_What the task asks:_ All lines from the line containing "TensorFlow 的基础" up to and including the last line of the entries must be written out exactly, with no others.

Extracted data entries:
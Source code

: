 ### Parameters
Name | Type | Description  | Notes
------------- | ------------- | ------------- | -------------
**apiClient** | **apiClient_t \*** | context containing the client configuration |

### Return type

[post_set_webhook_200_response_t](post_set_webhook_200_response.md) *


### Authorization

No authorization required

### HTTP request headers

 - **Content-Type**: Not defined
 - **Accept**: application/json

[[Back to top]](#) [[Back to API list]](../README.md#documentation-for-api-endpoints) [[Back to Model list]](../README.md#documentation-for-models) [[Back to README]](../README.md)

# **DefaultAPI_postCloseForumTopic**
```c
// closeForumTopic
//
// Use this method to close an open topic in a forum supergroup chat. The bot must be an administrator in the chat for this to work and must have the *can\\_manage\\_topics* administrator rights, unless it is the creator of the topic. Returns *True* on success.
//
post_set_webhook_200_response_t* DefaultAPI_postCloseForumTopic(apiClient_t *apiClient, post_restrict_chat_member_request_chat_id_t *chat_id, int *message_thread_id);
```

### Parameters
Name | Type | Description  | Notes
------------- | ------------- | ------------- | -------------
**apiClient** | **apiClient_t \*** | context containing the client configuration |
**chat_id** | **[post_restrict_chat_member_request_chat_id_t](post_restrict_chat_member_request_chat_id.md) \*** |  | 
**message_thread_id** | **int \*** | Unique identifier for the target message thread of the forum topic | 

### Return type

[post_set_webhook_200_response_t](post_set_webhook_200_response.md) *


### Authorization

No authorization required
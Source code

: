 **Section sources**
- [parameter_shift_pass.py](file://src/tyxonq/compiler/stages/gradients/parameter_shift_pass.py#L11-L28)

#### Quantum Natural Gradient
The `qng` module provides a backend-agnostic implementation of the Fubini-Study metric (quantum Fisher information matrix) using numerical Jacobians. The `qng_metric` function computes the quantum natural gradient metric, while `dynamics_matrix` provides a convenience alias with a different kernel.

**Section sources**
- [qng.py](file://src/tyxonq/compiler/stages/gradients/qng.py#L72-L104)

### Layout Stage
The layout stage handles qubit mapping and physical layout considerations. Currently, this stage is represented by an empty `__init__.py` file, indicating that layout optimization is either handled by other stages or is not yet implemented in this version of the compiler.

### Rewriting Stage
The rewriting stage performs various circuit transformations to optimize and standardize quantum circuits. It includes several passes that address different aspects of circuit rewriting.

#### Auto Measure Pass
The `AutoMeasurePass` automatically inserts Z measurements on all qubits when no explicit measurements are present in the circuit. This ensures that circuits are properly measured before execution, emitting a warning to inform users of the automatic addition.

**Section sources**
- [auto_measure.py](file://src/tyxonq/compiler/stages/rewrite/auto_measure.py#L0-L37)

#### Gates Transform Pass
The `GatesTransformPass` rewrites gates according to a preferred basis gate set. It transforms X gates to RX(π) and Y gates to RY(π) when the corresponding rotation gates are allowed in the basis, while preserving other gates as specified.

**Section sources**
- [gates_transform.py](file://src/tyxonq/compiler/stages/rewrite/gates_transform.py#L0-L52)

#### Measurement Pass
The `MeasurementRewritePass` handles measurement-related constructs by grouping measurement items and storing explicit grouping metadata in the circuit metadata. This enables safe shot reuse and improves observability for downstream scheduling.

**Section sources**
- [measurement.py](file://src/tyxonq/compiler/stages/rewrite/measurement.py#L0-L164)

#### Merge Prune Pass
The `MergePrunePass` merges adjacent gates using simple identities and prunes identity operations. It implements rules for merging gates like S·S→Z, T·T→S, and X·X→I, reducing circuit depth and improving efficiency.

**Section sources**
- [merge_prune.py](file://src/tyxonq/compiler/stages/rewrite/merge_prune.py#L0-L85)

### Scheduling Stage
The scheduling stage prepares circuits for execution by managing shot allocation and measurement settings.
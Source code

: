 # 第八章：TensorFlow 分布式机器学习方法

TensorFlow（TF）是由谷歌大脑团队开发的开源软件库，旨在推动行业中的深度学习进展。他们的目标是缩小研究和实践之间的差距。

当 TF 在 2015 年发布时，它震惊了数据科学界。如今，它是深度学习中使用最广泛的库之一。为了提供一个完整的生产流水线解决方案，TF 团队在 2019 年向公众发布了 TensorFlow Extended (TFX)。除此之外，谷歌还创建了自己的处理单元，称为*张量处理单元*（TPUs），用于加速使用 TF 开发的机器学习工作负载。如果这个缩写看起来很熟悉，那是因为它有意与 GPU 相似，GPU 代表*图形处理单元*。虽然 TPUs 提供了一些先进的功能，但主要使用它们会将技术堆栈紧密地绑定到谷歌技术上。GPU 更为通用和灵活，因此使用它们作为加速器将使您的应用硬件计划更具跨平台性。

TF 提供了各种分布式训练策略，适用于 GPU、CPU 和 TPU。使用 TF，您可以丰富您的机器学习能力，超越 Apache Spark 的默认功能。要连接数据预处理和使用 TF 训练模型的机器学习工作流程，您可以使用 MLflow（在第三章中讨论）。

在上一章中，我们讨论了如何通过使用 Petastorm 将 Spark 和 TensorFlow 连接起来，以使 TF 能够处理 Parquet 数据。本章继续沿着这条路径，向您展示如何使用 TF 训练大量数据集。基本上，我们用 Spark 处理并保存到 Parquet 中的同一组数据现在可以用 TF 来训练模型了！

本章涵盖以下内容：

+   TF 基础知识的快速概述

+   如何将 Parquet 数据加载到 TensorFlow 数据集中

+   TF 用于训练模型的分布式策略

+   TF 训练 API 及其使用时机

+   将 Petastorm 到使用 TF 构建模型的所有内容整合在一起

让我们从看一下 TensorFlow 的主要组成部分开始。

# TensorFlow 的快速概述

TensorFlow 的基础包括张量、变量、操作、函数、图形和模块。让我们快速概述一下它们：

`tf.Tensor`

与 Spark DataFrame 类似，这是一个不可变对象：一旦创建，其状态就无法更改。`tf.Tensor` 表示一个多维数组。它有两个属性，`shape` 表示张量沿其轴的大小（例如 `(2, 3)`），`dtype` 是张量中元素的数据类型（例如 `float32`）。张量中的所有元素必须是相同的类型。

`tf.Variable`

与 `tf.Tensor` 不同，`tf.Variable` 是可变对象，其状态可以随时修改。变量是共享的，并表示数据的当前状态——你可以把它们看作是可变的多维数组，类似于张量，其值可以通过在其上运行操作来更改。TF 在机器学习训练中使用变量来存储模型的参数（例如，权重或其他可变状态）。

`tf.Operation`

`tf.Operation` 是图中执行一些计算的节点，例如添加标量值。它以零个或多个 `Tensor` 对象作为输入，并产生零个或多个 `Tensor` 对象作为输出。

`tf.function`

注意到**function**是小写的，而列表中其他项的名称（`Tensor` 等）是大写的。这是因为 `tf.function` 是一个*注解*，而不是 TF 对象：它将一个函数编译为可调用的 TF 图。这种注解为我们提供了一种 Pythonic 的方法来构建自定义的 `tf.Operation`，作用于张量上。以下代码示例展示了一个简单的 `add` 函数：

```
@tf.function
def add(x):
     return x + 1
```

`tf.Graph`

_Reply to the task:_
TensorFlow 的基础包括张量、变量、操作、函数、图形和模块。让我们快速概述一下它们：

`tf.Tensor`

与 Spark DataFrame 类似，这是一个不可变对象：一旦创建，其状态就无法更改。`tf.Tensor` 表示一个多维数组。它有两个属性，`shape` 表示张量沿其轴的大小（例如 `(2, 3)`），`dtype` 是张量中元素的数据类型（例如 `float32`）。张量中的所有元素必须是相同的类型。

`tf.Variable`

与 `tf.Tensor` 不同，`tf.Variable` 是可变对象，其状态可以随时修改。变量是共享的，并表示数据的当前状态——你可以把它们看作是可变的多维数组，类似于张量，其值可以通过在其上运行操作来更改。TF 在机器学习训练中使用变量来存储模型的参数（例如，权重或其他可变状态）。

`tf.Operation`

`tf.Operation` 是图中执行一些计算的节点，例如添加标量值。它以零个或多个 `Tensor` 对象作为输入，并产生零个或多个 `Tensor` 对象作为输出。

`tf.function`

注意到**function**是小写的，而列表中其他项的名称（`Tensor` 等）是大写的。这是因为 `tf.function` 是一个*注解*，而不是 TF 对象：它将一个函数编译为可调用的 TF 图。这种注解为我们提供了一种 Pythonic 的方法来构建自定义的 `tf.Operation`，作用于张量上。以下代码示例展示了一个简单的 `add` 函数：

```
@tf.function
def add(x):
     return x + 1
```

`tf.Graph`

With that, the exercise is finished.